Canada: Jihadists Receive Life Sentence for Mass Murder Train Plot

A police van carrying suspect Chiheb Esseghaier leaving Montreal's courthouse on Apri
Steve Duguay/AFP/Getty Images

Two would-be Islamic terrorists will spend at least a decade in a Canadian prison after being convicted of multiple terrorism-related charges.  

Raed Jaser and Chiheb Esseghaier were plotting to commit a mass murder attack by detonating explosives on a railway bridge to derail a passenger train between New York and Toronto. The judge said that both men – Jaser, a 37-year-old permanent Canadian resident of Palestinian descent and Esseghaier, a 33-year-old Tunisian – expressed no remorse and seemed unlikely to rehabilitate themselves.  

Among the charges the men were found guilty of are conspiracy to commit murder and participating in/contributing to a terrorist group. They were sentenced to life, and won’t be eligible for parole for 10 years. 

The judge noted that the most important evidence was obtained by the FBI. An undercover FBI agent produced 25 hours of secretly-recorded conversations between him and the two would-be Jihadists. The agent posed as a wealthy Islamist Saudi Arabian interested in funding terrorism in Canada and the U.S. Jaser and Esseghaier also considered using a sniper rifle to murder “wealthy and prominent Jews” in Toronto.

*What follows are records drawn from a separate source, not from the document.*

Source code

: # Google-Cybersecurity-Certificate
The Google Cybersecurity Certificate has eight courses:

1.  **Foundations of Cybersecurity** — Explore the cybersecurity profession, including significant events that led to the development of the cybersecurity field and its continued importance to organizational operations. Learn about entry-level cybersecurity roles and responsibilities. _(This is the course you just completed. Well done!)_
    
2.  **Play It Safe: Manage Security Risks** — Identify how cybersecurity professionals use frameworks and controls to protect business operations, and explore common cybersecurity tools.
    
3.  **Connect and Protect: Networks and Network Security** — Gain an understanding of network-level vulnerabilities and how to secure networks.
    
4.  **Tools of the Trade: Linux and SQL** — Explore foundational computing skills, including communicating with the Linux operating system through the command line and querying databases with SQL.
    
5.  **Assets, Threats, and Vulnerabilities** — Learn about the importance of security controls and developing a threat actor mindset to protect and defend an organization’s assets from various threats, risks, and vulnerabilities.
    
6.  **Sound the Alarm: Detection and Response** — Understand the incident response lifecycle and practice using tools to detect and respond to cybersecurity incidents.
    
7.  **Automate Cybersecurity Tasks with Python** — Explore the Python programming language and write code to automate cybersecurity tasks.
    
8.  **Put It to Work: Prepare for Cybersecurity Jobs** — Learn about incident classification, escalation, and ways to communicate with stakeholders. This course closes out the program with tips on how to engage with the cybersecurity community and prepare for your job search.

Esseghaier’s lawyer attempted to have his client determined to be mentally ill, which would have lead to hospitalization rather than imprisonment if successful. Esseghaier wanted to be “judged under the Qu’ran.” He had gone on rambling rants and even prayed in the prisoner’s dock. He also spat at lawyers. The Crown argued that there was no causal link between his current mental state and his earlier crimes in 2012. In 2013, he said that Canada’s Criminal Code “is not a holy book” in the courtroom, dismissing its validity.

Life imprisonment is the most severe penalty in Canada for crime. Those given “life” sentences, however, are eligible for parole after 25 years. The Conservative federal government has put forward a “Life Means Life Act,” which would prevent the “most heinous” criminals from being released before 35 years, and only then at the discretion of the Minister of Public Safety. The proposed amendment to Canada’s Criminal Code is shaping up to be an election issue with Canadians going to the polls on October 19.

The most recent articles on this story from CTV, The Toronto Star, and the left-wing state broadcaster CBC do not identify the men as Muslims, and do not identify the political-religious motivations of the convicted men as either Islamic or Islamist. For years, the CBC has been receiving an average of over $1 billion in direct funding from Canadian taxpayers.

Given the recent media hoopla over the crisis of migrants and refugees from Syria and other Muslim-majority societies, the conviction of the Jaser and Esseghaier – two men lawfully within Canada – raises more questions about the risks to national security associated with proposals to import tens of thousands of Syrians and others from the Middle East and North Africa.  Canada had tried and failed to deport Raed Jaser in 2004.